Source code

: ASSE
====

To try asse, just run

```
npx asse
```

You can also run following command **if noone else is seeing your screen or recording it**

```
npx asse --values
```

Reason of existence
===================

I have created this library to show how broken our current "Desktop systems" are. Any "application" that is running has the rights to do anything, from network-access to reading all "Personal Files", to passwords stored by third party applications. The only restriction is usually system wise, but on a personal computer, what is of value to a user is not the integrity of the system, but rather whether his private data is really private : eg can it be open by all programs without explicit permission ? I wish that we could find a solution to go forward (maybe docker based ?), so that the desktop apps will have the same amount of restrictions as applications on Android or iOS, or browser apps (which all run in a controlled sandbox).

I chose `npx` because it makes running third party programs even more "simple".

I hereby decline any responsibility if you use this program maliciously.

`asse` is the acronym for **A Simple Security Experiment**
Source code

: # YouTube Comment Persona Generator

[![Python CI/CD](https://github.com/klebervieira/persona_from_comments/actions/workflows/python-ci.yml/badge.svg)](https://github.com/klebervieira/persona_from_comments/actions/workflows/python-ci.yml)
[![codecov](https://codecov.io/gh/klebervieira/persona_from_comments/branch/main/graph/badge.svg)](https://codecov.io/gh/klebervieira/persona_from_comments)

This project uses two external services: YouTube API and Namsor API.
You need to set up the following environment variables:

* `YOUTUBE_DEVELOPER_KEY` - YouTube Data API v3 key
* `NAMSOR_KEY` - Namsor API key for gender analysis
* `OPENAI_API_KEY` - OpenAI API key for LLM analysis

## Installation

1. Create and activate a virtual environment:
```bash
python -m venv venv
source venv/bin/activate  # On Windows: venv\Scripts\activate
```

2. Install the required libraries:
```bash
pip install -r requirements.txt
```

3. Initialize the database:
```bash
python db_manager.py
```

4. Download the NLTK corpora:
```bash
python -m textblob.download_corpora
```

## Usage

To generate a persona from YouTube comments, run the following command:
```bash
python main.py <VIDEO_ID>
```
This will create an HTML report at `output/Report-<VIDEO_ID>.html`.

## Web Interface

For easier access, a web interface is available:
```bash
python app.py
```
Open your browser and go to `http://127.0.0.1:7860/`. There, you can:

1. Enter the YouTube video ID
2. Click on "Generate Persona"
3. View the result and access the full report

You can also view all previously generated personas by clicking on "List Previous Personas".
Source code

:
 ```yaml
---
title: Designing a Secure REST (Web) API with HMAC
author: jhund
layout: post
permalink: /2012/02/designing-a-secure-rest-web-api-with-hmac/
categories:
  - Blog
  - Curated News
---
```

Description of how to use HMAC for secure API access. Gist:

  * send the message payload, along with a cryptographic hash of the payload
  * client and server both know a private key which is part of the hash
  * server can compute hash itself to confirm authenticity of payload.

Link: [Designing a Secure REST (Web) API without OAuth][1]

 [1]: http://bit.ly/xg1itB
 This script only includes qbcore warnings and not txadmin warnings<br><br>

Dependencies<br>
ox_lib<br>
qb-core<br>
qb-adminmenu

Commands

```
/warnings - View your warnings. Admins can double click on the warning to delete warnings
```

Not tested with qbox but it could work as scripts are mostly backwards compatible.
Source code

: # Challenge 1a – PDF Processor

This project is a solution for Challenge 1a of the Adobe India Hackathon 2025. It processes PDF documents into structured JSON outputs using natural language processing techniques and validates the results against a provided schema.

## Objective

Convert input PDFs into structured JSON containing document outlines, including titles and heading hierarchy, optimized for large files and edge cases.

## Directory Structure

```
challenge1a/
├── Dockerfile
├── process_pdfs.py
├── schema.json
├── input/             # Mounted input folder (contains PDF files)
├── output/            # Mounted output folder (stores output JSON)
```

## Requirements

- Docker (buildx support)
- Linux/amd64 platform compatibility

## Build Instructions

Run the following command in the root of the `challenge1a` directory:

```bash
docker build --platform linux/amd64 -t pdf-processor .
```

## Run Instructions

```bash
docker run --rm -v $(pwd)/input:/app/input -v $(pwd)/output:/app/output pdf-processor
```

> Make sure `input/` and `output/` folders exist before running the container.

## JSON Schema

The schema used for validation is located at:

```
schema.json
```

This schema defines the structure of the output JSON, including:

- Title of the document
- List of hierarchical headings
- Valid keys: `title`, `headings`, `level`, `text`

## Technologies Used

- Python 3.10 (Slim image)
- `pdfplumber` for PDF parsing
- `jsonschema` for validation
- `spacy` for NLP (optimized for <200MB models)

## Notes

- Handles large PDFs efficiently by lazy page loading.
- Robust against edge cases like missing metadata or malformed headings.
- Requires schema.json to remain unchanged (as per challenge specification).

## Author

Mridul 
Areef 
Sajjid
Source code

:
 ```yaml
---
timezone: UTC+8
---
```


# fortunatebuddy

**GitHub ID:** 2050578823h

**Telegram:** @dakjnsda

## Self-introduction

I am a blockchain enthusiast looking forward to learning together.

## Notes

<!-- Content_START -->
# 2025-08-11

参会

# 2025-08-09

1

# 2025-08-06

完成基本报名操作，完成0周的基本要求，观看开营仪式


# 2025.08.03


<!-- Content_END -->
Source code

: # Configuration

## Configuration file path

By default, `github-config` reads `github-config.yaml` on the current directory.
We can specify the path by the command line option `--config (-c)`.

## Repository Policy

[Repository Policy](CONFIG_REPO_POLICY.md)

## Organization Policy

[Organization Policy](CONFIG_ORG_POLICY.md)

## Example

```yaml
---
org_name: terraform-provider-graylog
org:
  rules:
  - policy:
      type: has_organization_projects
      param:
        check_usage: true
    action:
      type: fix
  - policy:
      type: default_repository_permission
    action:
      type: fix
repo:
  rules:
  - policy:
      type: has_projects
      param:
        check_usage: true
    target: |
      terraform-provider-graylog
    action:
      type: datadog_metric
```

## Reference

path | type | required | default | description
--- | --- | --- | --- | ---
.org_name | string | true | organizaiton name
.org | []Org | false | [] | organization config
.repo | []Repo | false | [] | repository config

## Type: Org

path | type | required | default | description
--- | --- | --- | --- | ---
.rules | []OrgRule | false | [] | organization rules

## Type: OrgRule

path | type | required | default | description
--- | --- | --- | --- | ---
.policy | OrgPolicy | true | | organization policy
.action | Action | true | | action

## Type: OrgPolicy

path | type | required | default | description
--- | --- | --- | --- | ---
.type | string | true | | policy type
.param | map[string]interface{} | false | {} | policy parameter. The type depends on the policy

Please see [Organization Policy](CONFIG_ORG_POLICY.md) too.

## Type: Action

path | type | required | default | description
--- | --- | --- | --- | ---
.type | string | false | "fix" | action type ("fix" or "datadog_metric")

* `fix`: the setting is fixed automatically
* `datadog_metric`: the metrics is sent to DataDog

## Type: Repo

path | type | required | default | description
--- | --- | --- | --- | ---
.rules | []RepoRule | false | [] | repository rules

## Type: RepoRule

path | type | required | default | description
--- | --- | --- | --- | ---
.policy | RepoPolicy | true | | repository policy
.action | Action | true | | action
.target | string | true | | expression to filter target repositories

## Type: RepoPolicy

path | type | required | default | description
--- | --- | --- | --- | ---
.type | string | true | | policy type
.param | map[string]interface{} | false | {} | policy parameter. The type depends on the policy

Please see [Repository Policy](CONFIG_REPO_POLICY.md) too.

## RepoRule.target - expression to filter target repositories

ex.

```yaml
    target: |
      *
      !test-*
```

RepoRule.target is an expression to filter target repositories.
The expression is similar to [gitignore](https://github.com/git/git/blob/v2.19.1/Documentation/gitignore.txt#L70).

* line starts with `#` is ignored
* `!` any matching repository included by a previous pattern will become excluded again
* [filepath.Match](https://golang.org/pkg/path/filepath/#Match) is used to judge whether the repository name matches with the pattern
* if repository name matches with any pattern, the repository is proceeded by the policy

* **THE TASK**: Output every entry exactly as given.

* **RESPONSE TO THIS EXERCISE**:
Source code

: ASSE
====

To try asse, just run

```
npx asse
```

You can also run following command **if noone else is seeing your screen or recording it**

```
npx asse --values
```

Reason of existence
===================

I have created this library to show how broken our current "Desktop systems" are. Any "application" that is running has the rights to do anything, from network-access to reading all "Personal Files", to passwords stored by third party applications. The only restriction is usually system wise, but on a personal computer, what is of value to a user is not the integrity of the system, but rather whether his private data is really private : eg can it be open by all programs without explicit permission ? I wish that we could find a solution to go forward (maybe docker based ?), so that the desktop apps will have the same amount of restrictions as applications on Android or iOS, or browser apps (which all run in a controlled sandbox).

I chose `npx` because it makes running third party programs even more "simple".

I hereby decline any responsibility if you use this program maliciously.

`asse` is the acronym for **A Simple Security Experiment**
Source code

: # YouTube Comment Persona Generator

[![Python CI/CD](https://github.com/klebervieira/persona_from_comments/actions/workflows/python-ci.yml/badge.svg)](https://github.com/klebervieira/persona_from_comments/actions/workflows/python-ci.yml)
[![codecov](https://codecov.io/gh/klebervieira/persona_from_comments/branch/main/graph/badge.svg)](https://codecov.io/gh/klebervieira/persona_from_comments)

This project uses two external services: YouTube API and Namsor API.
You need to set up the following environment variables:

* `YOUTUBE_DEVELOPER_KEY` - YouTube Data API v3 key
* `NAMSOR_KEY` - Namsor API key for gender analysis
* `OPENAI_API_KEY` - OpenAI API key for LLM analysis

## Installation

1. Create and activate a virtual environment:
```bash
python -m venv venv
source venv/bin/activate  # On Windows: venv\Scripts\activate
```

2. Install the required libraries:
```bash
pip install -r requirements.txt
```

3. Initialize the database:
```bash
python db_manager.py
```

4. Download the NLTK corpora:
```bash
python -m textblob.download_corpora
```

## Usage

To generate a persona from YouTube comments, run the following command:
```bash
python main.py <VIDEO_ID>
```
This will create an HTML report at `output/Report-<VIDEO_ID>.html`.

## Web Interface

For easier access, a web interface is available:
```bash
python app.py
```
Open your browser and go to `http://127.0.0.1:7860/`. There, you can:

1. Enter the YouTube video ID
2. Click on "Generate Persona"
3. View the result and access the full report

You can also view all previously generated personas by clicking on "List Previous Personas".
Source code

:
 ```yaml
---
title: Designing a Secure REST (Web) API with HMAC
author: jhund
layout: post
permalink: /2012/02/designing-a-secure-rest-web-api-with-hmac/
categories:
  - Blog
  - Curated News
---
```

Description of how to use HMAC for secure API access. Gist:

  * send the message payload, along with a cryptographic hash of the payload
  * client and server both know a private key which is part of the hash
  * server can compute hash itself to confirm authenticity of payload.

Link: [Designing a Secure REST (Web) API without OAuth][1]

 [1]: http://bit.ly/xg1itB
 This script only includes qbcore warnings and not txadmin warnings<br><br>

Dependencies<br>
ox_lib<br>
qb-core<br>
qb-adminmenu

Commands

```
/warnings - View your warnings. Admins can double click on the warning to delete warnings
```

Not tested with qbox but it could work as scripts are mostly backwards compatible.
Source code

: # Challenge 1a – PDF Processor

This project is a solution for Challenge 1a of the Adobe India Hackathon 2025. It processes PDF documents into structured JSON outputs using natural language processing techniques and validates the results against a provided schema.

## Objective

Convert input PDFs into structured JSON containing document outlines, including titles and heading hierarchy, optimized for large files and edge cases.

## Directory Structure

```
challenge1a/
├── Dockerfile
├── process_pdfs.py
├── schema.json
├── input/             # Mounted input folder (contains PDF files)
├── output/            # Mounted output folder (stores output JSON)
```

## Requirements

- Docker (buildx support)
- Linux/amd64 platform compatibility

## Build Instructions

Run the following command in the root of the `challenge1a` directory:

```bash
docker build --platform linux/amd64 -t pdf-processor .
```

## Run Instructions

```bash
docker run --rm -v $(pwd)/input:/app/input -v $(pwd)/output:/app/output pdf-processor
```

> Make sure `input/` and `output/` folders exist before running the container.

## JSON Schema

The schema used for validation is located at:

```
schema.json
```

This schema defines the structure of the output JSON, including:

- Title of the document
- List of hierarchical headings
- Valid keys: `title`, `headings`, `level`, `text`

## Technologies Used

- Python 3.10 (Slim image)
- `pdfplumber` for PDF parsing
- `jsonschema` for validation
- `spacy` for NLP (optimized for <200MB models)

## Notes

- Handles large PDFs efficiently by lazy page loading.
- Robust against edge cases like missing metadata or malformed headings.
- Requires schema.json to remain unchanged (as per challenge specification).

## Author

Mridul 
Areef 
Sajjid
Source code

:
 ```yaml
---
timezone: UTC+8
---
```


# fortunatebuddy

**GitHub ID:** 2050578823h

**Telegram:** @dakjnsda

## Self-introduction

I am a blockchain enthusiast looking forward to learning together.

## Notes

<!-- Content_START -->
# 2025-08-11

参会

# 2025-08-09

1

# 2025-08-06

完成基本报名操作，完成0周的基本要求，观看开营仪式


# 2025.08.03


<!-- Content_END -->
Source code

: # Configuration

## Configuration file path

By default, `github-config` reads `github-config.yaml` on the current directory.
We can specify the path by the command line option `--config (-c)`.

## Repository Policy

[Repository Policy](CONFIG_REPO_POLICY.md)

## Organization Policy

[Organization Policy](CONFIG_ORG_POLICY.md)

## Example

```yaml
---
org_name: terraform-provider-graylog
org:
  rules:
  - policy:
      type: has_organization_projects
      param:
        check_usage: true
    action:
      type: fix
  - policy:
      type: default_repository_permission
    action:
      type: fix
repo:
  rules:
  - policy:
      type: has_projects
      param:
        check_usage: true
    target: |
      terraform-provider-graylog
    action:
      type: datadog_metric
```

## Reference

path | type | required | default | description
--- | --- | --- | --- | ---
.org_name | string | true | organizaiton name
.org | []Org | false | [] | organization config
.repo | []Repo | false | [] | repository config

## Type: Org

path | type | required | default | description
--- | --- | --- | --- | ---
.rules | []OrgRule | false | [] | organization rules

## Type: OrgRule

path | type | required | default | description
--- | --- | --- | --- | ---
.policy | OrgPolicy | true | | organization policy
.action | Action | true | | action

## Type: OrgPolicy

path | type | required | default | description
--- | --- | --- | --- | ---
.type | string | true | | policy type
.param | map[string]interface{} | false | {} | policy parameter. The type depends on the policy

Please see [Organization Policy](CONFIG_ORG_POLICY.md) too.

## Type: Action

path | type | required | default | description
--- | --- | --- | --- | ---
.type | string | false | "fix" | action type ("fix" or "datadog_metric")

* `fix`: the setting is fixed automatically
* `datadog_metric`: the metrics is sent to DataDog

## Type: Repo

path | type | required | default | description
--- | --- | --- | --- | ---
.rules | []RepoRule | false | [] | repository rules

## Type: RepoRule

path | type | required | default | description
--- | --- | --- | --- | ---
.policy | RepoPolicy | true | | repository policy
.action | Action | true | | action
.target | string | true | | expression to filter target repositories

## Type: RepoPolicy

path | type | required | default | description
--- | --- | --- | --- | ---
.type | string | true | | policy type
.param | map[string]interface{} | false | {} | policy parameter. The type depends on the policy

Please see [Repository Policy](CONFIG_REPO_POLICY.md) too.

## RepoRule.target - expression to filter target repositories

ex.

```yaml
    target: |
      *
      !test-*
```

RepoRule.target is an expression to filter target repositories.
The expression is similar to [gitignore](https://github.com/git/git/blob/v2.19.1/Documentation/gitignore.txt#L70).

* line starts with `#` is ignored
* `!` any matching repository included by a previous pattern will become excluded again
* [filepath.Match](https://golang.org/pkg/path/filepath/#Match) is used to judge whether the repository name matches with the pattern
* if repository name matches with any pattern, the repository is proceeded by the policy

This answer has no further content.